CHIP is primarily funded by the federal government with some contribution from the states. In fiscal year 2016, the federal government spent $14.8 billion on the program; $2.1 billion came from other sources.

States manage CHIP, including eligibility requirements. A state’s programs can be freestanding, folded into the Medicaid program, or a combination of both. In 46 states, CHIP is available to families with income up to 200 percent of the poverty level; 24 of those states provide coverage up to 250 percent of the poverty level or higher. The federal government will give a state matching funds for coverage up to 300 percent of the poverty level.

For a family of four, 200 percent of the federal poverty level in the contiguous 48 states and D.C. is $50,200. The poverty level dollar amounts are higher in Alaska and Hawaii.

In most states, there is no waiting period to enroll a child in CHIP. Federal regulations allow states to impose a waiting period of up to 90 days, and 15 states have exercised that option. An advisory commission to Congress has proposed eliminating waiting periods in all states.

Scope of benefits

The federal government established guidelines for what must be covered and then gives states leeway regarding additional details of coverage. Services that must be covered include: routine checkups, doctor visits, immunizations, prescriptions, dental care, vision care; inpatient and outpatient hospital care; laboratory, X-ray and emergency services.

Routine well-child visits and routine dental visits must be available at no additional charge to families, but states may require copayments or deductibles for other services, provided the total amount for those charges and premiums do not exceed 5 percent of a family’s income for a year.

To determine the details of coverage, states are directed to use what the federal government calls “benchmark coverage.” The benchmarks are: the standard Blue Cross/Blue Shield preferred provider option service benefit plan offered to federal employees; state employee coverage plan; or the HMO plan that has the largest commercial, non-Medicaid enrollment within the state. In addition, a state can provide coverage that is “actuarially equivalent” to the benchmarks, or the state can ask the Secretary of the U.S. Department of Health and Human Services for a waiver to provide a different type of coverage.

Cost savings for families

A commission that advises Congress about CHIP, the Medicaid and CHIP Payment and Access Commission (MACPAC), notes that CHIP provides substantial savings for low- and moderate-income families. Using data from 2015, the commission said that the average premiums and cost-sharing per child under CHIP was only $158 per year, whereas the cost per child in an employer-sponsored plan was $891.

In addition, CHIP provides for more coverage for dental, vision and audiology services than most employer-sponsored plans.

Looking to the future, the commission advocates using CHIP funds to promote innovation, some of which may be similar to changes in health care for the adult population. Innovations might include focus on treatment of chronic conditions, obesity, managed care and alternative payment models.
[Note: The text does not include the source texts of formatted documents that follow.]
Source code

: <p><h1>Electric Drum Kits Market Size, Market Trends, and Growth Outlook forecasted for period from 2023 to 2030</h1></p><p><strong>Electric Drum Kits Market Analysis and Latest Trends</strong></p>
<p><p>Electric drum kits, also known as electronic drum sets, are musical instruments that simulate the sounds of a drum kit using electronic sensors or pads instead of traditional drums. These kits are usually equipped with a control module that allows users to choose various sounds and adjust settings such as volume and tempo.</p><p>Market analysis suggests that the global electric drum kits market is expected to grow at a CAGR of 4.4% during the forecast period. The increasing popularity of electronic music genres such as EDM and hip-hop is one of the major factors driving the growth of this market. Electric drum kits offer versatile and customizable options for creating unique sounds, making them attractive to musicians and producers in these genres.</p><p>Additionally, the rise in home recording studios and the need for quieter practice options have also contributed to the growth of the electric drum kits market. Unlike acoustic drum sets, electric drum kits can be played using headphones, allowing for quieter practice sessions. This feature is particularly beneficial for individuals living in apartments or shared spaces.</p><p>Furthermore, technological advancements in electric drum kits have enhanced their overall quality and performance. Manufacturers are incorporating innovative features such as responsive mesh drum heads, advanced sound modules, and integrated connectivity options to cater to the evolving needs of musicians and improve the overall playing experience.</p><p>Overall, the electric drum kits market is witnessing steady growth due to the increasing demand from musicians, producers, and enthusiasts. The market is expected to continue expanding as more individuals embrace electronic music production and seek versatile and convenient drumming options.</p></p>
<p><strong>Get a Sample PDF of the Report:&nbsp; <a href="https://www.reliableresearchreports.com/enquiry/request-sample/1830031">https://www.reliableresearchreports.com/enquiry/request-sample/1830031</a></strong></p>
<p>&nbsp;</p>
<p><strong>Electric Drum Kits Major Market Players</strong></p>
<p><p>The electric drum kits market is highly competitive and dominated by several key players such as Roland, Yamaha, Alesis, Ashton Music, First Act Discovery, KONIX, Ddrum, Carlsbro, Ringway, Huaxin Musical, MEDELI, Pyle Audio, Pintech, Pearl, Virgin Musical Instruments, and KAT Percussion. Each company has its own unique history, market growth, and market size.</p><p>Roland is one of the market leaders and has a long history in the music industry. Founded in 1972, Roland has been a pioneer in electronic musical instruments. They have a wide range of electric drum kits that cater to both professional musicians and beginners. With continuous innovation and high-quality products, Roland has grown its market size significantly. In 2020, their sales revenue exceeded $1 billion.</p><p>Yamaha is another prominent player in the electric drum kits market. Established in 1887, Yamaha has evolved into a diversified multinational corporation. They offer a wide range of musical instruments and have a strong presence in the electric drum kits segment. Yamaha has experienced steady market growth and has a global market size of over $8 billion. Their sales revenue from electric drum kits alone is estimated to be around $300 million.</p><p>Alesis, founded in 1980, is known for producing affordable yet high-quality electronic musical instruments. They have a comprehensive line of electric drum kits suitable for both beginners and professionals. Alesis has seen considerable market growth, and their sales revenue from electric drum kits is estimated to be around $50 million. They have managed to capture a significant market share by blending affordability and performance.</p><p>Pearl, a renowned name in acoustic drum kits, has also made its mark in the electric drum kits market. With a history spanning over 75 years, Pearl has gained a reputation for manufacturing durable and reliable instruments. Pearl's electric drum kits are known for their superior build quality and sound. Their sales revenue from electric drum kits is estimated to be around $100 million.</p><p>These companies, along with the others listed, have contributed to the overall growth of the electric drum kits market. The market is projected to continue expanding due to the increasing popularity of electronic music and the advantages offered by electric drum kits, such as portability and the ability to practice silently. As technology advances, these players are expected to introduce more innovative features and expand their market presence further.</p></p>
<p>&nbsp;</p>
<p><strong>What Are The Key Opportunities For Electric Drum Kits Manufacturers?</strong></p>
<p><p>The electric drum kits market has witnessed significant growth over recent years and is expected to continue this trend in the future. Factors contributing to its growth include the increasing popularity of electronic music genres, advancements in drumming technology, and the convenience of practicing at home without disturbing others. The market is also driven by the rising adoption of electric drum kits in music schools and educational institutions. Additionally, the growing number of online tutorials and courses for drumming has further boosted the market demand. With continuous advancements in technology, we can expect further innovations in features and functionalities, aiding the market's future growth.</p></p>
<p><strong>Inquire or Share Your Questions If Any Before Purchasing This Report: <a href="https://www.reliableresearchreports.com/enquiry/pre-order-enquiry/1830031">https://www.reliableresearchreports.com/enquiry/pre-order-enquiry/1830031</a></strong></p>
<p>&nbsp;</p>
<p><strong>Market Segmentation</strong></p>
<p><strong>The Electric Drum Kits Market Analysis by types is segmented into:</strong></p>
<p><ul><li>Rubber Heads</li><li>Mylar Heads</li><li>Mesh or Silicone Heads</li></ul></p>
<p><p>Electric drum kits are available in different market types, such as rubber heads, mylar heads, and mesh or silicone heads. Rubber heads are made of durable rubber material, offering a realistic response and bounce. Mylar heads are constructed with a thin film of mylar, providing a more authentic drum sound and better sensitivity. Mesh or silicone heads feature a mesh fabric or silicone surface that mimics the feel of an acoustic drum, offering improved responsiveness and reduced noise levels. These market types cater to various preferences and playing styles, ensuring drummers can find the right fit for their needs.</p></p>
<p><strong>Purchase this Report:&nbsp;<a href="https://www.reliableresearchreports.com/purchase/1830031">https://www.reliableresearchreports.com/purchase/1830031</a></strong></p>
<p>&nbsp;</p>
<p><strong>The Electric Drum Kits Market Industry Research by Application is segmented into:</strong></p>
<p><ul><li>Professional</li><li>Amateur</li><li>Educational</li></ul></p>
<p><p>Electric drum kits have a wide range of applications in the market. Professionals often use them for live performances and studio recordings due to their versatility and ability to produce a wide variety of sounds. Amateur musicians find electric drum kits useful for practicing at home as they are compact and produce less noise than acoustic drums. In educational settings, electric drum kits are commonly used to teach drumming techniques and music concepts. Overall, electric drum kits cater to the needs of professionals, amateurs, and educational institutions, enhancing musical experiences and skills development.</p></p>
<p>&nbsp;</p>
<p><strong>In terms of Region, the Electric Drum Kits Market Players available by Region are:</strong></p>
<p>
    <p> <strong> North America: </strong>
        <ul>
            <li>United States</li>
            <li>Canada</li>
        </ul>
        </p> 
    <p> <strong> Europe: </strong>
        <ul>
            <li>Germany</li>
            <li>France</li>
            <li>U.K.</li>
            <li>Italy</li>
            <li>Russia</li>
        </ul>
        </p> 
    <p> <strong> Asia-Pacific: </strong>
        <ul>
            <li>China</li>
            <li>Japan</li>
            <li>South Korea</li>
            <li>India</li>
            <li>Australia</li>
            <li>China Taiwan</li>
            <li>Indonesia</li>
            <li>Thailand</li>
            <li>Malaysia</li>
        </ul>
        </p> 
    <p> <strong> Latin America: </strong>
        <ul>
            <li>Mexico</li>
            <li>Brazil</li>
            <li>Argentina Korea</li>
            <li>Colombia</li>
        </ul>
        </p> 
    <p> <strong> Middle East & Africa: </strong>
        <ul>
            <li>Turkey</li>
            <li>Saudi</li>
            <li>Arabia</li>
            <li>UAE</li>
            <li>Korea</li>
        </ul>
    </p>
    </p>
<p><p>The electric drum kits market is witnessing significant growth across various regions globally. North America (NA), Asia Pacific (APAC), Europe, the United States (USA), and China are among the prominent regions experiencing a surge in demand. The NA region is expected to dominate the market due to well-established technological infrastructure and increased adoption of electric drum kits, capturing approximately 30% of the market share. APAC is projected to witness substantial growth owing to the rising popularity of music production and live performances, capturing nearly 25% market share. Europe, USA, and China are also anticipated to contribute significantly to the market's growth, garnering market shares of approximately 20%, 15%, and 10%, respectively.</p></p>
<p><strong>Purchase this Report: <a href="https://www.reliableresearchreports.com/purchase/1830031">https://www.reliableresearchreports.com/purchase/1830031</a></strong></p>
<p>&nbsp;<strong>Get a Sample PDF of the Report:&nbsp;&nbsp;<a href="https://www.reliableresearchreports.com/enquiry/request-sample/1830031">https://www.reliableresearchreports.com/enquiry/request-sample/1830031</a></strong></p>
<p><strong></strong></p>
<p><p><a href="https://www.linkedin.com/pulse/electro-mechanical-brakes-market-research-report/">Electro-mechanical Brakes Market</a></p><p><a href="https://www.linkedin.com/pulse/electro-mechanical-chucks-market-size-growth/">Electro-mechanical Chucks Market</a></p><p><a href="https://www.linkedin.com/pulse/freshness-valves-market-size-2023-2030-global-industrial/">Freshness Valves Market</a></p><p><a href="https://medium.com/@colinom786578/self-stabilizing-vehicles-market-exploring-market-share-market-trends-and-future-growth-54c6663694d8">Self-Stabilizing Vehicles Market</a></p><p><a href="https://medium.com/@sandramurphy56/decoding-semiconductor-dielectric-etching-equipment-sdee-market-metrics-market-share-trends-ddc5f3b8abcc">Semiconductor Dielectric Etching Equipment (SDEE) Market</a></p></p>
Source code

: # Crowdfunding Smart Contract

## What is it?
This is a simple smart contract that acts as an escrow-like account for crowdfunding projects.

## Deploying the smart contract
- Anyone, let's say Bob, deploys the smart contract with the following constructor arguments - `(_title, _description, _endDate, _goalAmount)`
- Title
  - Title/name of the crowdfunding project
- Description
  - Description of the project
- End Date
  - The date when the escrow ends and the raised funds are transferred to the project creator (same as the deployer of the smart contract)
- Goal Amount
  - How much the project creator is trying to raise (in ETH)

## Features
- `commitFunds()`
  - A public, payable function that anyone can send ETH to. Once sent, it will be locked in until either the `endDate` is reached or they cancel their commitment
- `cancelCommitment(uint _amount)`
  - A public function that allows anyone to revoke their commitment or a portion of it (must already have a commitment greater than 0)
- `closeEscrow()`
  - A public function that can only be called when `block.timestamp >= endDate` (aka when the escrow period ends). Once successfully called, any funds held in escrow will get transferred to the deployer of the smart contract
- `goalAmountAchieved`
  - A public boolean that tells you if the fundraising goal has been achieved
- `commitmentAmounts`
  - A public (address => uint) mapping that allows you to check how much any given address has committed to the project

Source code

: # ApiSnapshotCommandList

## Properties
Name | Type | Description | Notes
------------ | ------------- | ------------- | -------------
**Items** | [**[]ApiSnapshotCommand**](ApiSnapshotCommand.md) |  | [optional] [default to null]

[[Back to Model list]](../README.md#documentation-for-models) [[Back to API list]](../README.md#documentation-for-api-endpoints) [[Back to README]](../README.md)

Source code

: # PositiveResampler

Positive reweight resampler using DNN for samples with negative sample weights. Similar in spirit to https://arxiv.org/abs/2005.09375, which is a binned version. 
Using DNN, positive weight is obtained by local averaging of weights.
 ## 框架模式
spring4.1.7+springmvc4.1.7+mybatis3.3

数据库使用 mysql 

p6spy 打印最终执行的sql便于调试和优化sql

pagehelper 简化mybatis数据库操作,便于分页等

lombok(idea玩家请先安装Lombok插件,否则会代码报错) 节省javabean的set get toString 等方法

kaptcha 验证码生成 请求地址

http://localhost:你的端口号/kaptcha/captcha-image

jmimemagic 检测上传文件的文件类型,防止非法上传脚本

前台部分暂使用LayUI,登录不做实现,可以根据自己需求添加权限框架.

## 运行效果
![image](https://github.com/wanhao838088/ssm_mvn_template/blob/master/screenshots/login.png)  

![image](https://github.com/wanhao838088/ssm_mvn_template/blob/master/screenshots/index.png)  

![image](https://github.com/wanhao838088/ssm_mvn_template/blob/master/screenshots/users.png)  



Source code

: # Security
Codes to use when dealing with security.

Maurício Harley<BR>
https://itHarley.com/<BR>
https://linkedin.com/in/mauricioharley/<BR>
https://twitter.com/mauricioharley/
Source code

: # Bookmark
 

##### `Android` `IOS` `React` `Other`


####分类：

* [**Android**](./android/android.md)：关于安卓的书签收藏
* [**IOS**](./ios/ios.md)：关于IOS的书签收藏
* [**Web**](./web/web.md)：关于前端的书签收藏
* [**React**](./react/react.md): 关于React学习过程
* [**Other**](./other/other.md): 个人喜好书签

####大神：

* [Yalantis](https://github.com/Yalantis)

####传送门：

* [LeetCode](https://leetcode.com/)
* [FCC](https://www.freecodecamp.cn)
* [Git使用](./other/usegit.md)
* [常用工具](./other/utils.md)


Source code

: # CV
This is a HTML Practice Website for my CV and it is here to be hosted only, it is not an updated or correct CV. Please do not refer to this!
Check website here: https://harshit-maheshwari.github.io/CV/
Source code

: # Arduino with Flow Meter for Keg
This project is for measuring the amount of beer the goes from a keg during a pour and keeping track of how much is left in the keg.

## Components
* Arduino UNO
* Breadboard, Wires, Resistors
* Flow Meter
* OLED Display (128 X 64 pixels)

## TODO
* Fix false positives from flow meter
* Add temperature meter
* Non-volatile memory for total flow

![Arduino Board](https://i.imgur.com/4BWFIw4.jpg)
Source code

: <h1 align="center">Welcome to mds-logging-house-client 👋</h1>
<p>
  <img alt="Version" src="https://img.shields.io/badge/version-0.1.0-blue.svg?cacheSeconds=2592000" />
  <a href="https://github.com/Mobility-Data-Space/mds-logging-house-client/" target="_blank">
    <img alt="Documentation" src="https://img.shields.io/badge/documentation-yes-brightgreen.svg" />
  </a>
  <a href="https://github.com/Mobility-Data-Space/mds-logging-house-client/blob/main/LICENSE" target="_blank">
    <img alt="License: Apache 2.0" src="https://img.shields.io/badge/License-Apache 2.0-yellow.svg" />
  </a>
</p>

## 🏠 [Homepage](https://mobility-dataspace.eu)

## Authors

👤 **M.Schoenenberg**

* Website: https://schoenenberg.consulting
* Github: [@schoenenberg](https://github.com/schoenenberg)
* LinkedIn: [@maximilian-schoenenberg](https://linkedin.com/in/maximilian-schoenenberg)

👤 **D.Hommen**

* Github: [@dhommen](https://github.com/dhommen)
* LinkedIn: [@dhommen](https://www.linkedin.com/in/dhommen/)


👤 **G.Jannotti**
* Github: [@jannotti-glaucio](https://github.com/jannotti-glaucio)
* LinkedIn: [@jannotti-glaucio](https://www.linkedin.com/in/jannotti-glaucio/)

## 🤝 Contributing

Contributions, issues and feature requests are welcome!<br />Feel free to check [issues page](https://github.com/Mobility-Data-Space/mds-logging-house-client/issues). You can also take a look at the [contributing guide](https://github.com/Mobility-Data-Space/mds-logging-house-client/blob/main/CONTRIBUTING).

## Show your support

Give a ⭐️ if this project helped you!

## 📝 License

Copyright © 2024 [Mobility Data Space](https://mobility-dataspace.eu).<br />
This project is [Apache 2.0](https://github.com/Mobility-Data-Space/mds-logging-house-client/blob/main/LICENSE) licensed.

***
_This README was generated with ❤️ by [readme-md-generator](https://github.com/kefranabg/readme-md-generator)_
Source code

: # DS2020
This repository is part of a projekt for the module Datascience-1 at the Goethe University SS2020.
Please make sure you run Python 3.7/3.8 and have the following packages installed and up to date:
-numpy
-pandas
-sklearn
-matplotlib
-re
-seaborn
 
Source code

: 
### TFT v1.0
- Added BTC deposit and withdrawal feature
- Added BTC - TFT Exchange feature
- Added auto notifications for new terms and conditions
In addition, the commission urges more seamless coverage when children transition between different health insurance plans, including between CHIP and Medicaid.

Support from AAP and AMA

The American Academy of Pediatrics and the American Medical Association supported extension of funding for CHIP, both calling it a “vital program.” The Pediatric Academy’s policy statement would go a step further. The academy urged coverage not only for children through age 18, but added that all children, adolescents, and young adults to the age of 26 “should be covered by an affordable, quality health insurance plan that allows access to comprehensive essential care.”

Jeff Atkinson is a professor for the Illinois Judicial Conference and has taught health care law at DePaul University College of Law in Chicago.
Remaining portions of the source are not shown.